-- Exercise --
The answer should consist of the full listing below, repeated exactly and free of pictures.

-- Entries provided --
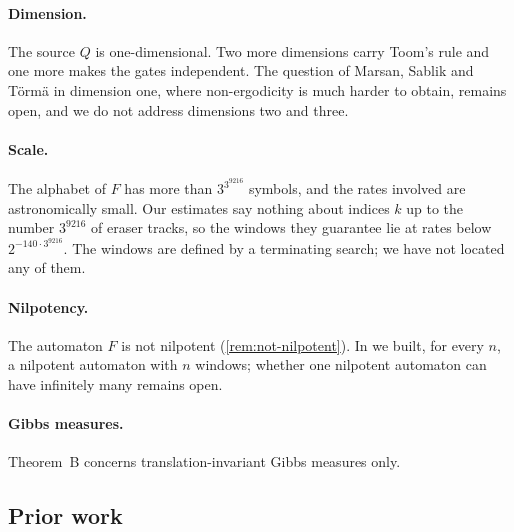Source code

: \documentclass[11pt]{article}
\theoremstyle{plain}
\theoremstyle{definition}
\theoremstyle{remark}
\begin{document}
\paragraph{Dimension.} The source $Q$ is one-dimensional. Two more dimensions carry Toom's rule and one more makes the gates independent. The question of Marsan, Sablik and T\"orm\"a in dimension one, where non-ergodicity is much harder to obtain, remains open, and we do not address dimensions two and three.

\paragraph{Scale.} The alphabet of $F$ has more than $3^{3^{9216}}$ symbols, and the rates involved are astronomically small. Our estimates say nothing about indices $k$ up to the number $3^{9216}$ of eraser tracks, so the windows they guarantee lie at rates below $2^{-140\cdot3^{9216}}$. The windows are defined by a terminating search; we have not located any of them.

\paragraph{Nilpotency.} The automaton $F$ is not nilpotent (\cref{rem:not-nilpotent}). In \cite{DMnil} we built, for every $n$, a nilpotent automaton with $n$ windows; whether one nilpotent automaton can have infinitely many remains open.

\paragraph{Gibbs measures.} Theorem~B concerns translation-invariant Gibbs measures only.

\subsection{Prior work}
\end{document}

-- Result --
Source code

: \documentclass[11pt]{article}
\theoremstyle{plain}
\theoremstyle{definition}
\theoremstyle{remark}
\begin{document}
\paragraph{Dimension.} The source $Q$ is one-dimensional. Two more dimensions carry Toom's rule and one more makes the gates independent. The question of Marsan, Sablik and T\"orm\"a in dimension one, where non-ergodicity is much harder to obtain, remains open, and we do not address dimensions two and three.

\paragraph{Scale.} The alphabet of $F$ has more than $3^{3^{9216}}$ symbols, and the rates involved are astronomically small. Our estimates say nothing about indices $k$ up to the number $3^{9216}$ of eraser tracks, so the windows they guarantee lie at rates below $2^{-140\cdot3^{9216}}$. The windows are defined by a terminating search; we have not located any of them.

\paragraph{Nilpotency.} The automaton $F$ is not nilpotent (\cref{rem:not-nilpotent}). In \cite{DMnil} we built, for every $n$, a nilpotent automaton with $n$ windows; whether one nilpotent automaton can have infinitely many remains open.

\paragraph{Gibbs measures.} Theorem~B concerns translation-invariant Gibbs measures only.

\subsection{Prior work}
\end{document}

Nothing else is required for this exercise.